*** Opening Listed entries ***
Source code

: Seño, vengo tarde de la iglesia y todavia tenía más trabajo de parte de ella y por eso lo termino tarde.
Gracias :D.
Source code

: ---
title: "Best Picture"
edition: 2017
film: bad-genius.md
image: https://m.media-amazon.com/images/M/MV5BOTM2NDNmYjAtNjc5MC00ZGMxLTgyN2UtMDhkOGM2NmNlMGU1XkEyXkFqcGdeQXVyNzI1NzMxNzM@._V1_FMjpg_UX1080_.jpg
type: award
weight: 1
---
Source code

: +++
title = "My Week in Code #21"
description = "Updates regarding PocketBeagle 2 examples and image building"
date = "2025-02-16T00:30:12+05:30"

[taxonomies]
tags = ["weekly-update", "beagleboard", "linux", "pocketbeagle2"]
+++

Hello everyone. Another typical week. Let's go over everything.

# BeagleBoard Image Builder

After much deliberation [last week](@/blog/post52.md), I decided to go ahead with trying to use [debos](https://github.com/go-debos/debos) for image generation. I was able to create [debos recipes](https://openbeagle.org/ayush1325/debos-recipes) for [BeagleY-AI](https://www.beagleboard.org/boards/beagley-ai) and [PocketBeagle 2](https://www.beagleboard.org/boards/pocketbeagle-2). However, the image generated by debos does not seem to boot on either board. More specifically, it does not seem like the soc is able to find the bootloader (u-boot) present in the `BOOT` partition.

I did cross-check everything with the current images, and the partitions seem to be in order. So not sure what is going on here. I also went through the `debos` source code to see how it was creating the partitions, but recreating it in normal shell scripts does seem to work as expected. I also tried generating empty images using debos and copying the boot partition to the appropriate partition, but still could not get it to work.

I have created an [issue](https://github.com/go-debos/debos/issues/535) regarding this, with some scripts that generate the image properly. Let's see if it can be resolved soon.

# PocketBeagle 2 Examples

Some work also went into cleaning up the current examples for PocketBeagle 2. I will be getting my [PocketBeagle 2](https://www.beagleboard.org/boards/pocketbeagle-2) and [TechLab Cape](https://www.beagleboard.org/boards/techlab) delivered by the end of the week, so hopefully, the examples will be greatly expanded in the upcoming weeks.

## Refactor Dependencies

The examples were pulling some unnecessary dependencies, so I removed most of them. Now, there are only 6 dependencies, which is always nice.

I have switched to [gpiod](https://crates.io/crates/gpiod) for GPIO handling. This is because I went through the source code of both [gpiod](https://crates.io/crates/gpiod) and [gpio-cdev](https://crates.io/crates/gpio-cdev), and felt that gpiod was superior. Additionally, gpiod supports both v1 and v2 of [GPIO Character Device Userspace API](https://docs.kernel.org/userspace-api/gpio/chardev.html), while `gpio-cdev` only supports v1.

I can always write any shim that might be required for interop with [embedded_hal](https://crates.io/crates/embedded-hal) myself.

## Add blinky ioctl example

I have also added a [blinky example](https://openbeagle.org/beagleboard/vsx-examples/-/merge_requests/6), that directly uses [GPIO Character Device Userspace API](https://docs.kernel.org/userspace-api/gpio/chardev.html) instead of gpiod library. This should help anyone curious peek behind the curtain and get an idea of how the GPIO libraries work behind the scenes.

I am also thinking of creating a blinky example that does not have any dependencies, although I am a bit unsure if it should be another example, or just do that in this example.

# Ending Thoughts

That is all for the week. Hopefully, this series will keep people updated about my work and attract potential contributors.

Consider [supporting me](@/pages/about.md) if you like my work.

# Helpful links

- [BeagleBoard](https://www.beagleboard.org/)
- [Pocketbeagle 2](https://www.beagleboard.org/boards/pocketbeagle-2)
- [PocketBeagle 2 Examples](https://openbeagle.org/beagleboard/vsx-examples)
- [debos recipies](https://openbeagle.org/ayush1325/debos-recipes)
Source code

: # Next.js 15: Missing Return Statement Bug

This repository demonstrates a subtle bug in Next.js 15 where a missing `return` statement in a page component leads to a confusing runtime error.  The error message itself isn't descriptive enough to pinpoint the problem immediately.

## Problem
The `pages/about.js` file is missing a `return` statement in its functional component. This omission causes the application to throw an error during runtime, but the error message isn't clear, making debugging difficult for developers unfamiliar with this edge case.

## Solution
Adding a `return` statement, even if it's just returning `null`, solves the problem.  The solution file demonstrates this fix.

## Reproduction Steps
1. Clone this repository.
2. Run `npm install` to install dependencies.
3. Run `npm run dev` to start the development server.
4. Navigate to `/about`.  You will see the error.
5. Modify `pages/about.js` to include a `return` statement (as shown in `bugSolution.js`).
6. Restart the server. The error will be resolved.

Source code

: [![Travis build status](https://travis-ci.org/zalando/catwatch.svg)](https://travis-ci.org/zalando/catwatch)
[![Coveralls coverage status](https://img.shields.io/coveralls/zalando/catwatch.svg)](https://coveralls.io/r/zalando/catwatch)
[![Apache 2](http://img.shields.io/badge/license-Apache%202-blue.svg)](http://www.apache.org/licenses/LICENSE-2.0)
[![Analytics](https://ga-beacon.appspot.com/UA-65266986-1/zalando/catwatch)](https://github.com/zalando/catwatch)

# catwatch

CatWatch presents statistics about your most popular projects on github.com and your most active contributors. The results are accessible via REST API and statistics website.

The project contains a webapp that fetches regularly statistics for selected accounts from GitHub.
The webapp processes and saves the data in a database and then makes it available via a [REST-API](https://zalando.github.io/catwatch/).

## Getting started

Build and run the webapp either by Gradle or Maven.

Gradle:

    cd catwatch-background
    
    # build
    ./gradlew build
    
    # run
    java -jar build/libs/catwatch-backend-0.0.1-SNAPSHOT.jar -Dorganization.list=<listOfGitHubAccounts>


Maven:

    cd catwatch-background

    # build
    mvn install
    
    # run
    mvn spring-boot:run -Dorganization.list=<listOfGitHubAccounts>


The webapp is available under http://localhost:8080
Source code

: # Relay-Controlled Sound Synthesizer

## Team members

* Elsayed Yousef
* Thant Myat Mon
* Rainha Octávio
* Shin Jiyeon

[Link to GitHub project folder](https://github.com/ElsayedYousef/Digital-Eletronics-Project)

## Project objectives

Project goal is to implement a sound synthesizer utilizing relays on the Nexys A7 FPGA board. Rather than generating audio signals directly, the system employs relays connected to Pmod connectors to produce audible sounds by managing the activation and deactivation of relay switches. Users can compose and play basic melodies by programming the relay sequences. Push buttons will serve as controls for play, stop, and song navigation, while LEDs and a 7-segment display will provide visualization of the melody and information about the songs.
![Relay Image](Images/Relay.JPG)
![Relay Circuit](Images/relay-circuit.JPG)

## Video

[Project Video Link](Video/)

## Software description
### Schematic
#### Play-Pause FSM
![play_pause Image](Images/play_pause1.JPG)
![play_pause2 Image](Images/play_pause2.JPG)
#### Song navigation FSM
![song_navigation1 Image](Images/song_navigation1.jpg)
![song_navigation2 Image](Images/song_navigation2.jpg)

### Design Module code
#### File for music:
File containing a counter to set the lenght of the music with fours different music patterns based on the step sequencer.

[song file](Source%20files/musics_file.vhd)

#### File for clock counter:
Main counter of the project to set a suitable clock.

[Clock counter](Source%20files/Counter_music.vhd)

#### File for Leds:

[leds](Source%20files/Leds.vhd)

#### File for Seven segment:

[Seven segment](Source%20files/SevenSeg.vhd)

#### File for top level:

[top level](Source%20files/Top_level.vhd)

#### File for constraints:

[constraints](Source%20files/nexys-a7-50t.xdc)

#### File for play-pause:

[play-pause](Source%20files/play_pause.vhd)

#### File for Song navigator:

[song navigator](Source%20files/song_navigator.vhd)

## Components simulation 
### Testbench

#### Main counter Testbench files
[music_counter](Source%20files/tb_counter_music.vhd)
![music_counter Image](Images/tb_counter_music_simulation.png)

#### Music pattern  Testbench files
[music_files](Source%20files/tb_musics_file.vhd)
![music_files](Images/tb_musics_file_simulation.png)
*** Closing Listed entries ***
Exercise details →
Copy the listing exactly.

Result for this exercise →
Source code

: Seño, vengo tarde de la iglesia y todavia tenía más trabajo de parte de ella y por eso lo termino tarde.
Gracias :D.
Source code

: ---
title: "Best Picture"
edition: 2017
film: bad-genius.md
image: https://m.media-amazon.com/images/M/MV5BOTM2NDNmYjAtNjc5MC00ZGMxLTgyN2UtMDhkOGM2NmNlMGU1XkEyXkFqcGdeQXVyNzI1NzMxNzM@._V1_FMjpg_UX1080_.jpg
type: award
weight: 1
---
Source code

: +++
title = "My Week in Code #21"
description = "Updates regarding PocketBeagle 2 examples and image building"
date = "2025-02-16T00:30:12+05:30"

[taxonomies]
tags = ["weekly-update", "beagleboard", "linux", "pocketbeagle2"]
+++

Hello everyone. Another typical week. Let's go over everything.

# BeagleBoard Image Builder

After much deliberation [last week](@/blog/post52.md), I decided to go ahead with trying to use [debos](https://github.com/go-debos/debos) for image generation. I was able to create [debos recipes](https://openbeagle.org/ayush1325/debos-recipes) for [BeagleY-AI](https://www.beagleboard.org/boards/beagley-ai) and [PocketBeagle 2](https://www.beagleboard.org/boards/pocketbeagle-2). However, the image generated by debos does not seem to boot on either board. More specifically, it does not seem like the soc is able to find the bootloader (u-boot) present in the `BOOT` partition.

I did cross-check everything with the current images, and the partitions seem to be in order. So not sure what is going on here. I also went through the `debos` source code to see how it was creating the partitions, but recreating it in normal shell scripts does seem to work as expected. I also tried generating empty images using debos and copying the boot partition to the appropriate partition, but still could not get it to work.

I have created an [issue](https://github.com/go-debos/debos/issues/535) regarding this, with some scripts that generate the image properly. Let's see if it can be resolved soon.

# PocketBeagle 2 Examples

Some work also went into cleaning up the current examples for PocketBeagle 2. I will be getting my [PocketBeagle 2](https://www.beagleboard.org/boards/pocketbeagle-2) and [TechLab Cape](https://www.beagleboard.org/boards/techlab) delivered by the end of the week, so hopefully, the examples will be greatly expanded in the upcoming weeks.

## Refactor Dependencies

The examples were pulling some unnecessary dependencies, so I removed most of them. Now, there are only 6 dependencies, which is always nice.

I have switched to [gpiod](https://crates.io/crates/gpiod) for GPIO handling. This is because I went through the source code of both [gpiod](https://crates.io/crates/gpiod) and [gpio-cdev](https://crates.io/crates/gpio-cdev), and felt that gpiod was superior. Additionally, gpiod supports both v1 and v2 of [GPIO Character Device Userspace API](https://docs.kernel.org/userspace-api/gpio/chardev.html), while `gpio-cdev` only supports v1.

I can always write any shim that might be required for interop with [embedded_hal](https://crates.io/crates/embedded-hal) myself.

## Add blinky ioctl example

I have also added a [blinky example](https://openbeagle.org/beagleboard/vsx-examples/-/merge_requests/6), that directly uses [GPIO Character Device Userspace API](https://docs.kernel.org/userspace-api/gpio/chardev.html) instead of gpiod library. This should help anyone curious peek behind the curtain and get an idea of how the GPIO libraries work behind the scenes.

I am also thinking of creating a blinky example that does not have any dependencies, although I am a bit unsure if it should be another example, or just do that in this example.

# Ending Thoughts

That is all for the week. Hopefully, this series will keep people updated about my work and attract potential contributors.

Consider [supporting me](@/pages/about.md) if you like my work.

# Helpful links

- [BeagleBoard](https://www.beagleboard.org/)
- [Pocketbeagle 2](https://www.beagleboard.org/boards/pocketbeagle-2)
- [PocketBeagle 2 Examples](https://openbeagle.org/beagleboard/vsx-examples)
- [debos recipies](https://openbeagle.org/ayush1325/debos-recipes)
Source code

: # Next.js 15: Missing Return Statement Bug

This repository demonstrates a subtle bug in Next.js 15 where a missing `return` statement in a page component leads to a confusing runtime error.  The error message itself isn't descriptive enough to pinpoint the problem immediately.

## Problem
The `pages/about.js` file is missing a `return` statement in its functional component. This omission causes the application to throw an error during runtime, but the error message isn't clear, making debugging difficult for developers unfamiliar with this edge case.

## Solution
Adding a `return` statement, even if it's just returning `null`, solves the problem.  The solution file demonstrates this fix.

## Reproduction Steps
1. Clone this repository.
2. Run `npm install` to install dependencies.
3. Run `npm run dev` to start the development server.
4. Navigate to `/about`.  You will see the error.
5. Modify `pages/about.js` to include a `return` statement (as shown in `bugSolution.js`).
6. Restart the server. The error will be resolved.

Source code

: [![Travis build status](https://travis-ci.org/zalando/catwatch.svg)](https://travis-ci.org/zalando/catwatch)
[![Coveralls coverage status](https://img.shields.io/coveralls/zalando/catwatch.svg)](https://coveralls.io/r/zalando/catwatch)
[![Apache 2](http://img.shields.io/badge/license-Apache%202-blue.svg)](http://www.apache.org/licenses/LICENSE-2.0)
[![Analytics](https://ga-beacon.appspot.com/UA-65266986-1/zalando/catwatch)](https://github.com/zalando/catwatch)

# catwatch

CatWatch presents statistics about your most popular projects on github.com and your most active contributors. The results are accessible via REST API and statistics website.

The project contains a webapp that fetches regularly statistics for selected accounts from GitHub.
The webapp processes and saves the data in a database and then makes it available via a [REST-API](https://zalando.github.io/catwatch/).

## Getting started

Build and run the webapp either by Gradle or Maven.

Gradle:

    cd catwatch-background
    
    # build
    ./gradlew build
    
    # run
    java -jar build/libs/catwatch-backend-0.0.1-SNAPSHOT.jar -Dorganization.list=<listOfGitHubAccounts>


Maven:

    cd catwatch-background

    # build
    mvn install
    
    # run
    mvn spring-boot:run -Dorganization.list=<listOfGitHubAccounts>


The webapp is available under http://localhost:8080
Source code

: # Relay-Controlled Sound Synthesizer

## Team members

* Elsayed Yousef
* Thant Myat Mon
* Rainha Octávio
* Shin Jiyeon

[Link to GitHub project folder](https://github.com/ElsayedYousef/Digital-Eletronics-Project)

## Project objectives

Project goal is to implement a sound synthesizer utilizing relays on the Nexys A7 FPGA board. Rather than generating audio signals directly, the system employs relays connected to Pmod connectors to produce audible sounds by managing the activation and deactivation of relay switches. Users can compose and play basic melodies by programming the relay sequences. Push buttons will serve as controls for play, stop, and song navigation, while LEDs and a 7-segment display will provide visualization of the melody and information about the songs.
![Relay Image](Images/Relay.JPG)
![Relay Circuit](Images/relay-circuit.JPG)

## Video

[Project Video Link](Video/)

## Software description
### Schematic
#### Play-Pause FSM
![play_pause Image](Images/play_pause1.JPG)
![play_pause2 Image](Images/play_pause2.JPG)
#### Song navigation FSM
![song_navigation1 Image](Images/song_navigation1.jpg)
![song_navigation2 Image](Images/song_navigation2.jpg)

### Design Module code
#### File for music:
File containing a counter to set the lenght of the music with fours different music patterns based on the step sequencer.

[song file](Source%20files/musics_file.vhd)

#### File for clock counter:
Main counter of the project to set a suitable clock.

[Clock counter](Source%20files/Counter_music.vhd)

#### File for Leds:

[leds](Source%20files/Leds.vhd)

#### File for Seven segment:

[Seven segment](Source%20files/SevenSeg.vhd)

#### File for top level:

[top level](Source%20files/Top_level.vhd)

#### File for constraints:

[constraints](Source%20files/nexys-a7-50t.xdc)

#### File for play-pause:

[play-pause](Source%20files/play_pause.vhd)

#### File for Song navigator:

[song navigator](Source%20files/song_navigator.vhd)

## Components simulation 
### Testbench

#### Main counter Testbench files
[music_counter](Source%20files/tb_counter_music.vhd)
![music_counter Image](Images/tb_counter_music_simulation.png)

#### Music pattern  Testbench files
[music_files](Source%20files/tb_musics_file.vhd)
![music_files](Images/tb_musics_file_simulation.png)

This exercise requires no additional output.